Where the records below show a line containing "Wie im vorherigen", start copying; end with the line containing "5. day - [C", and copy it too.

+++

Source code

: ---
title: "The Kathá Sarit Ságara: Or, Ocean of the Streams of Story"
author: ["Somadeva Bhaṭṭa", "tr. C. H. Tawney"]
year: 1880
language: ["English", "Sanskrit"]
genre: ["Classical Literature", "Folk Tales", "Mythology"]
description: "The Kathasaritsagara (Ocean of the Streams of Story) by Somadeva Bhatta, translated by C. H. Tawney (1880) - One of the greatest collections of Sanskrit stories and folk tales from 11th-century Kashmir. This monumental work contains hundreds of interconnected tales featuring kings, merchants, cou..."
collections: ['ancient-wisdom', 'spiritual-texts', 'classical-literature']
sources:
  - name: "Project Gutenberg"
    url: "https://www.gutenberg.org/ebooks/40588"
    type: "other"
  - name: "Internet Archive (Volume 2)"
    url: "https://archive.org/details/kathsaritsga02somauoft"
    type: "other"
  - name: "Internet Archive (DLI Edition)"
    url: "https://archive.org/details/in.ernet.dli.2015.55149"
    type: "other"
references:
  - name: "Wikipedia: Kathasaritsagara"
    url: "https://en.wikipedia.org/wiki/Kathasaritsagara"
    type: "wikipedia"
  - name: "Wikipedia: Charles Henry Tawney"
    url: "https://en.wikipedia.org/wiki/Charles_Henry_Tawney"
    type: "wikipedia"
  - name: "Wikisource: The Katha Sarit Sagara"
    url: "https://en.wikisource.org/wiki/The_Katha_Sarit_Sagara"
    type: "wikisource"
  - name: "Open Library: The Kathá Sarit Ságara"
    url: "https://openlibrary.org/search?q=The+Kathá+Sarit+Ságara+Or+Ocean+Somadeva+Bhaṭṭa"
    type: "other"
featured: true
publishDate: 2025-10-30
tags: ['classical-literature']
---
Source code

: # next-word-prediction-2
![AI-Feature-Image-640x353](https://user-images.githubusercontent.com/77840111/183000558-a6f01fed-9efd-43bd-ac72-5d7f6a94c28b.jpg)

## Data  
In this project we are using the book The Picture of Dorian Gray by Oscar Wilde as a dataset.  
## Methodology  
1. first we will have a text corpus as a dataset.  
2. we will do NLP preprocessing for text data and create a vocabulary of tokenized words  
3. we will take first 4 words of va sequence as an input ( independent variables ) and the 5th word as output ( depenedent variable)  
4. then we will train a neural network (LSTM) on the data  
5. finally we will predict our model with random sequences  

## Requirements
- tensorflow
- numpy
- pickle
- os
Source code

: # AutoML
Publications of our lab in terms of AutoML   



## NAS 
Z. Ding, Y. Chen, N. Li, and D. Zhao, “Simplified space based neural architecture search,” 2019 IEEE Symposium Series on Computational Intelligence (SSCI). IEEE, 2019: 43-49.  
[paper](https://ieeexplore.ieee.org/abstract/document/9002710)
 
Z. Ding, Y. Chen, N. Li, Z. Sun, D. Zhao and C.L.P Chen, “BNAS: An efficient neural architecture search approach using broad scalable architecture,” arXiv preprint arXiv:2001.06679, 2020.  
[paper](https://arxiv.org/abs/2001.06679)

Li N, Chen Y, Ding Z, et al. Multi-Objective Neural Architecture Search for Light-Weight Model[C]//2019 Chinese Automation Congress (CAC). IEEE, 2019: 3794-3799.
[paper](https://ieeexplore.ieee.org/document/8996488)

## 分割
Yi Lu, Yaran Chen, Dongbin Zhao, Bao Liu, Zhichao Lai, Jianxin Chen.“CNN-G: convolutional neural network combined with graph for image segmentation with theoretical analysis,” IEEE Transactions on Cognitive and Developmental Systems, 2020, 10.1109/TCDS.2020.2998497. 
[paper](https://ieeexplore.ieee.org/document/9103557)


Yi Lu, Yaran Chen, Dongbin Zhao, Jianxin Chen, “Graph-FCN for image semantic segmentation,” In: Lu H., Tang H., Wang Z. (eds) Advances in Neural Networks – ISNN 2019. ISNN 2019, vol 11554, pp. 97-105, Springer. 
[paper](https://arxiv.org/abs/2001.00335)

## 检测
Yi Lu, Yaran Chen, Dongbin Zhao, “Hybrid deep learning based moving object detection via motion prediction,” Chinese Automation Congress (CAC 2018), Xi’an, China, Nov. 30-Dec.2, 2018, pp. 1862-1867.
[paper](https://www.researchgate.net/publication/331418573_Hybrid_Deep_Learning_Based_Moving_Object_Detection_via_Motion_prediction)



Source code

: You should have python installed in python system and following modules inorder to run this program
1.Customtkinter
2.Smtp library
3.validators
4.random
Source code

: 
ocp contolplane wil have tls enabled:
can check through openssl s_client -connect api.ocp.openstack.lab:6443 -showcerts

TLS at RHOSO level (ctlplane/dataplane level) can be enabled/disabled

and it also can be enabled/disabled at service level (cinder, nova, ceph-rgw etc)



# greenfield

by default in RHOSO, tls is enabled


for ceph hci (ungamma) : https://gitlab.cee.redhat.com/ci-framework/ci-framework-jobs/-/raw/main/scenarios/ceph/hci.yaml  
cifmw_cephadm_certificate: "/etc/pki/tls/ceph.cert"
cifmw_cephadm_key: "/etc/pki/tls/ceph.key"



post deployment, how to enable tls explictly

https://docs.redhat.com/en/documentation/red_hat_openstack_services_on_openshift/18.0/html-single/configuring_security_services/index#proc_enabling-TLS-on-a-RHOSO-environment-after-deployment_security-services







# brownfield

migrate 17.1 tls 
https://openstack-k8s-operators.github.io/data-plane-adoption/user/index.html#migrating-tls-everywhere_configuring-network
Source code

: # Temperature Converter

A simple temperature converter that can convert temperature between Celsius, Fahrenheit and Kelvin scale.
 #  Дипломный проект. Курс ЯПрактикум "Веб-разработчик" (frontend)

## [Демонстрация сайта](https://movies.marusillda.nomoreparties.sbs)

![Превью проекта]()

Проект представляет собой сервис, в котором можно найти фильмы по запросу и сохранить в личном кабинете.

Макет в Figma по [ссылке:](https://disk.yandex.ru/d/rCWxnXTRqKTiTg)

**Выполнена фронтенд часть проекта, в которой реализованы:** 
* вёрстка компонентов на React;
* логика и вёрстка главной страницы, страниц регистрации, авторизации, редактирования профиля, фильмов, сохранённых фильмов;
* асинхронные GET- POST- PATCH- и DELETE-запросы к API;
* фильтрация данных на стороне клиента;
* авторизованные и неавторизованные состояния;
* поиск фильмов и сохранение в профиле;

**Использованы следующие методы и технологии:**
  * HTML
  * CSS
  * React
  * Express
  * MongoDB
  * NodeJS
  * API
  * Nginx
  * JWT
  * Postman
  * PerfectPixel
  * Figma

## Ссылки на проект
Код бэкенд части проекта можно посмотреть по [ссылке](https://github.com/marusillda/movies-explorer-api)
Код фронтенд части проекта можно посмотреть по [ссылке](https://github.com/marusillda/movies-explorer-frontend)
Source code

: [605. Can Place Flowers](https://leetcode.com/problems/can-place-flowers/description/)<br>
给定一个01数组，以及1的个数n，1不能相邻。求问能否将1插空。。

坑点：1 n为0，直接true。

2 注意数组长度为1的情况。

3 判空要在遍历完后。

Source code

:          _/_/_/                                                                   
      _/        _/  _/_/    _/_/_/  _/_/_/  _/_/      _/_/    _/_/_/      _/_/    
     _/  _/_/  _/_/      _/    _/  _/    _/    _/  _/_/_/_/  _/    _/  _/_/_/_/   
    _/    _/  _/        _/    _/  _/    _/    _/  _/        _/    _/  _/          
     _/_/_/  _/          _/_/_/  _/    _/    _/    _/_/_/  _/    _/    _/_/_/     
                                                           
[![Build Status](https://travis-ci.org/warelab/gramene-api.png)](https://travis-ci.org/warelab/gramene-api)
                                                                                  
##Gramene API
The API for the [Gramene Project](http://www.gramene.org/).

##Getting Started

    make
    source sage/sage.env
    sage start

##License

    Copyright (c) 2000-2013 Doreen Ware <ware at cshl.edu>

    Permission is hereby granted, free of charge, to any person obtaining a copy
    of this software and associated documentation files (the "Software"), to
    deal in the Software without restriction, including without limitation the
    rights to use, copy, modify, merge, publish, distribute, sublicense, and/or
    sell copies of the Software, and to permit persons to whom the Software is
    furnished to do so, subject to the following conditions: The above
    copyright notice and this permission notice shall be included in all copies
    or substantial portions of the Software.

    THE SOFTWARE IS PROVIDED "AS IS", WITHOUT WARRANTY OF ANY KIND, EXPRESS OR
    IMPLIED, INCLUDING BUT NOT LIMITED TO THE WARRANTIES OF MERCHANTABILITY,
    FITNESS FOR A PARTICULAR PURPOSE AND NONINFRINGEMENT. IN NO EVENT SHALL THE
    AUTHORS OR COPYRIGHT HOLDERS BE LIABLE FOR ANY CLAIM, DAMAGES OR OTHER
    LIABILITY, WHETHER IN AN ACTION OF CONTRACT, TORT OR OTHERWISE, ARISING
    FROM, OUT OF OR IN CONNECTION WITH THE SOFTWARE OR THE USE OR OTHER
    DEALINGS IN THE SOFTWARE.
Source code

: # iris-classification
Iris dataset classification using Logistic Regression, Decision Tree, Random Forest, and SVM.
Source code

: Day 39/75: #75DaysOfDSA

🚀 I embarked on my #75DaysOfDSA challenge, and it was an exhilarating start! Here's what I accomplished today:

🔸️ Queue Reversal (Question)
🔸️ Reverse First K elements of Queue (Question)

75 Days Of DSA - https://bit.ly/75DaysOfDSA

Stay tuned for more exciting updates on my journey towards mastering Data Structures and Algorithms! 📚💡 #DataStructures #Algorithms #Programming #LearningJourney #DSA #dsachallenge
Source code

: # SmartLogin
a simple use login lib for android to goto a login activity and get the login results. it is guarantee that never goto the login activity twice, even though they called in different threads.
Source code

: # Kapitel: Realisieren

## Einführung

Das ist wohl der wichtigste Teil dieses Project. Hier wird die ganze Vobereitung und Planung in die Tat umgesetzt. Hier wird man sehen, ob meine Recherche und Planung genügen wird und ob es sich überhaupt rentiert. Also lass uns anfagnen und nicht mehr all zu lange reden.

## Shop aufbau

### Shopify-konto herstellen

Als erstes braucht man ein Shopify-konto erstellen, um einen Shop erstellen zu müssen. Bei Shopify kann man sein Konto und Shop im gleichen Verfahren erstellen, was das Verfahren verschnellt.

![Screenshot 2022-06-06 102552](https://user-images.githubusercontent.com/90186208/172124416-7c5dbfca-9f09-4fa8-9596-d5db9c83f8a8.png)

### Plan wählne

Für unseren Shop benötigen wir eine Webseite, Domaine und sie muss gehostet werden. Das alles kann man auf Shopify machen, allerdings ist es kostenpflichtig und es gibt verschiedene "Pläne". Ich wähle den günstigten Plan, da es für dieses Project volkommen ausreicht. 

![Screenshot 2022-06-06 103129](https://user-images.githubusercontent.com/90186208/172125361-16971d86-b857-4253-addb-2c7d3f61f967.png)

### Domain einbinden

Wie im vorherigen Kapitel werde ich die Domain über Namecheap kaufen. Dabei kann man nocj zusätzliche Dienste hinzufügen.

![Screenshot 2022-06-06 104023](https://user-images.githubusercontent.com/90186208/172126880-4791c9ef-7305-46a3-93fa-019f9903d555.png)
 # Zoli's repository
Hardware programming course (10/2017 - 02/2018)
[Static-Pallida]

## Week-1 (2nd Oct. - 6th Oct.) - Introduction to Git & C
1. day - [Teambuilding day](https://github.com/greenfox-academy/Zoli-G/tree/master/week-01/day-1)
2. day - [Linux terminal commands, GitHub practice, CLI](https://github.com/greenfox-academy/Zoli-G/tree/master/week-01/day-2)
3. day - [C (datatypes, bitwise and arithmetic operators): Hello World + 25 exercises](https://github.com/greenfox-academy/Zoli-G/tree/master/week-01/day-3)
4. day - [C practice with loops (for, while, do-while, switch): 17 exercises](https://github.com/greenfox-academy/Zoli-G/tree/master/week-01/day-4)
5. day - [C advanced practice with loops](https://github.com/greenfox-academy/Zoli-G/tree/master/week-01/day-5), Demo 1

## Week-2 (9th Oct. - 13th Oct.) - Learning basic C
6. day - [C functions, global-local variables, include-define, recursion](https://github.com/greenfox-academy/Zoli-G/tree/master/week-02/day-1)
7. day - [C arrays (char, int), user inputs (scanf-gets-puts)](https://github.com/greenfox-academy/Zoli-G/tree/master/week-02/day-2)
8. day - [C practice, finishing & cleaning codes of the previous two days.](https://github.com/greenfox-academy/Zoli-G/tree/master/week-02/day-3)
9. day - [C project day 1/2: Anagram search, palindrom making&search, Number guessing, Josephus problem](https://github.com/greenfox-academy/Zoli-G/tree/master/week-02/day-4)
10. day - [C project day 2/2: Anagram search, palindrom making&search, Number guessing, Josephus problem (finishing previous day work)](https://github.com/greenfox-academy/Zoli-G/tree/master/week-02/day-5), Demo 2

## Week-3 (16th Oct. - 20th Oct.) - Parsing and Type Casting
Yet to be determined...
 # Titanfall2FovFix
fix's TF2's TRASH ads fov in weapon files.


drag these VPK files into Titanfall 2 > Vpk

+++

Result of the exercise ▸
Wie im vorherigen Kapitel werde ich die Domain über Namecheap kaufen. Dabei kann man nocj zusätzliche Dienste hinzufügen.

![Screenshot 2022-06-06 104023](https://user-images.githubusercontent.com/90186208/172126880-4791c9ef-7305-46a3-93fa-019f9903d555.png)
 # Zoli's repository
Hardware programming course (10/2017 - 02/2018)
[Static-Pallida]

## Week-1 (2nd Oct. - 6th Oct.) - Introduction to Git & C
1. day - [Teambuilding day](https://github.com/greenfox-academy/Zoli-G/tree/master/week-01/day-1)
2. day - [Linux terminal commands, GitHub practice, CLI](https://github.com/greenfox-academy/Zoli-G/tree/master/week-01/day-2)
3. day - [C (datatypes, bitwise and arithmetic operators): Hello World + 25 exercises](https://github.com/greenfox-academy/Zoli-G/tree/master/week-01/day-3)
4. day - [C practice with loops (for, while, do-while, switch): 17 exercises](https://github.com/greenfox-academy/Zoli-G/tree/master/week-01/day-4)
5. day - [C advanced practice with loops](https://github.com/greenfox-academy/Zoli-G/tree/master/week-01/day-5), Demo 1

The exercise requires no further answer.